Exercise materials START

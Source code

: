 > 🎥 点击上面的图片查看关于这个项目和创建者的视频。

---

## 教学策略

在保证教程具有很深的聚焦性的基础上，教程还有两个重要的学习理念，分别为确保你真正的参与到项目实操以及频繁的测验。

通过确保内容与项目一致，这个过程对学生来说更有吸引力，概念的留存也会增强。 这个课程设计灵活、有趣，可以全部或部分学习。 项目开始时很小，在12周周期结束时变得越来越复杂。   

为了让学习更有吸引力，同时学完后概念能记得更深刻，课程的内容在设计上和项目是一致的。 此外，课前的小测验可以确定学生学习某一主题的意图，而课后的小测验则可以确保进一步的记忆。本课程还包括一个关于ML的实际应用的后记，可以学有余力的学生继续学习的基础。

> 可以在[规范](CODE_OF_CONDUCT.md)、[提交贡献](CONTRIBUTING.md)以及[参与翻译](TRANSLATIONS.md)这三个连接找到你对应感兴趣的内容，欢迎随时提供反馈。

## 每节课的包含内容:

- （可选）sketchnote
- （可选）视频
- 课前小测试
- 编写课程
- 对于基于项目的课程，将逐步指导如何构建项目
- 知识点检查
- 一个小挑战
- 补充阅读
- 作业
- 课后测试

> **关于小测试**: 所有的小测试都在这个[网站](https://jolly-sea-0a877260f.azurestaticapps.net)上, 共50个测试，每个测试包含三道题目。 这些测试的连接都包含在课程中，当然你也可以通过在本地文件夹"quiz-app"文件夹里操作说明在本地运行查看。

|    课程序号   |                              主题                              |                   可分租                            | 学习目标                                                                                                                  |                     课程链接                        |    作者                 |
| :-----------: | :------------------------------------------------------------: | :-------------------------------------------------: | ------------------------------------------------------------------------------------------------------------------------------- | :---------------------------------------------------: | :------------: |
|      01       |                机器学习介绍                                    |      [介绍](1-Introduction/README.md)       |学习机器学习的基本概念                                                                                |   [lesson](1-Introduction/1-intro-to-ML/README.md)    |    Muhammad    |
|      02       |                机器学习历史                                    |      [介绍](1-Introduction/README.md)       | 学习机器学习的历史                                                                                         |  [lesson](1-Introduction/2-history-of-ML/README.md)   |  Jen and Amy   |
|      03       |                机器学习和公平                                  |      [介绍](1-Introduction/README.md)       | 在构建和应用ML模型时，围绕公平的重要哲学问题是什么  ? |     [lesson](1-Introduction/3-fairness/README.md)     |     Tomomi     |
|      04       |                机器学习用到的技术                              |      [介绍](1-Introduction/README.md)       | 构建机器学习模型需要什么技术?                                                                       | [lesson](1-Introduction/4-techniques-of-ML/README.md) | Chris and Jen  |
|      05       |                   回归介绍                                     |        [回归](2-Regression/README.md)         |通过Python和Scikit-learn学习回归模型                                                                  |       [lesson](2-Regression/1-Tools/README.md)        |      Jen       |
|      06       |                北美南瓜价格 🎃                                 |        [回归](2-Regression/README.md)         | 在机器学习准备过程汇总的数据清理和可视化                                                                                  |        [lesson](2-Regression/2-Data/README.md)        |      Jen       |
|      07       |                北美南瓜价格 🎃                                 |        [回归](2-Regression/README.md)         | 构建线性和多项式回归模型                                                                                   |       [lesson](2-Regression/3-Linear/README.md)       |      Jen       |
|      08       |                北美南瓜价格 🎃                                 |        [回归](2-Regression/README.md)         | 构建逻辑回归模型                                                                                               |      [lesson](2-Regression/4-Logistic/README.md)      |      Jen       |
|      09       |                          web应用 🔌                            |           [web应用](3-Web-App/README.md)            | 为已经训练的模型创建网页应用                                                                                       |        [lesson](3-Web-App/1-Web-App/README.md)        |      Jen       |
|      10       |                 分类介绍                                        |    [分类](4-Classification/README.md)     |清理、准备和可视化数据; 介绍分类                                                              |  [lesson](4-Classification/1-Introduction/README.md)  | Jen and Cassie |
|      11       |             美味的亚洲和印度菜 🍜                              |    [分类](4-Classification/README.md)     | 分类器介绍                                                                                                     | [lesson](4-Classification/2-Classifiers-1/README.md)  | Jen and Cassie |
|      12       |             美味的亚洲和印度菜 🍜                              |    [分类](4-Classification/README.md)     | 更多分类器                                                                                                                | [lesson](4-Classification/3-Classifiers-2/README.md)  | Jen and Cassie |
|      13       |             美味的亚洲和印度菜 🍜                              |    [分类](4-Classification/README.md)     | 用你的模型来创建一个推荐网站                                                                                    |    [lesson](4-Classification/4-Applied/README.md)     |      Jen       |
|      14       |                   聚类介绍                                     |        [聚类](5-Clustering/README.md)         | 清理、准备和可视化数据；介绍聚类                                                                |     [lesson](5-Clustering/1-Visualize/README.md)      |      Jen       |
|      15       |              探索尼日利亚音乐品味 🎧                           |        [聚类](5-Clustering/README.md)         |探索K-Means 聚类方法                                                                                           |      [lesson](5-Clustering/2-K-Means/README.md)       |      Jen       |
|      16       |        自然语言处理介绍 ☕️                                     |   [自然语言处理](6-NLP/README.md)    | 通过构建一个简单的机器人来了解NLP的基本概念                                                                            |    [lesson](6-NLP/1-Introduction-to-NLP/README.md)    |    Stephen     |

Exercise materials END

▶ **Brief**
In the records above, each line with the string "Classifiers" should be copied.

▶ **Response**
|      11       |             美味的亚洲和印度菜 🍜                              |    [分类](4-Classification/README.md)     | 分类器介绍                                                                                                     | [lesson](4-Classification/2-Classifiers-1/README.md)  | Jen and Cassie |
|      12       |             美味的亚洲和印度菜 🍜                              |    [分类](4-Classification/README.md)     | 更多分类器                                                                                                                | [lesson](4-Classification/3-Classifiers-2/README.md)  | Jen and Cassie |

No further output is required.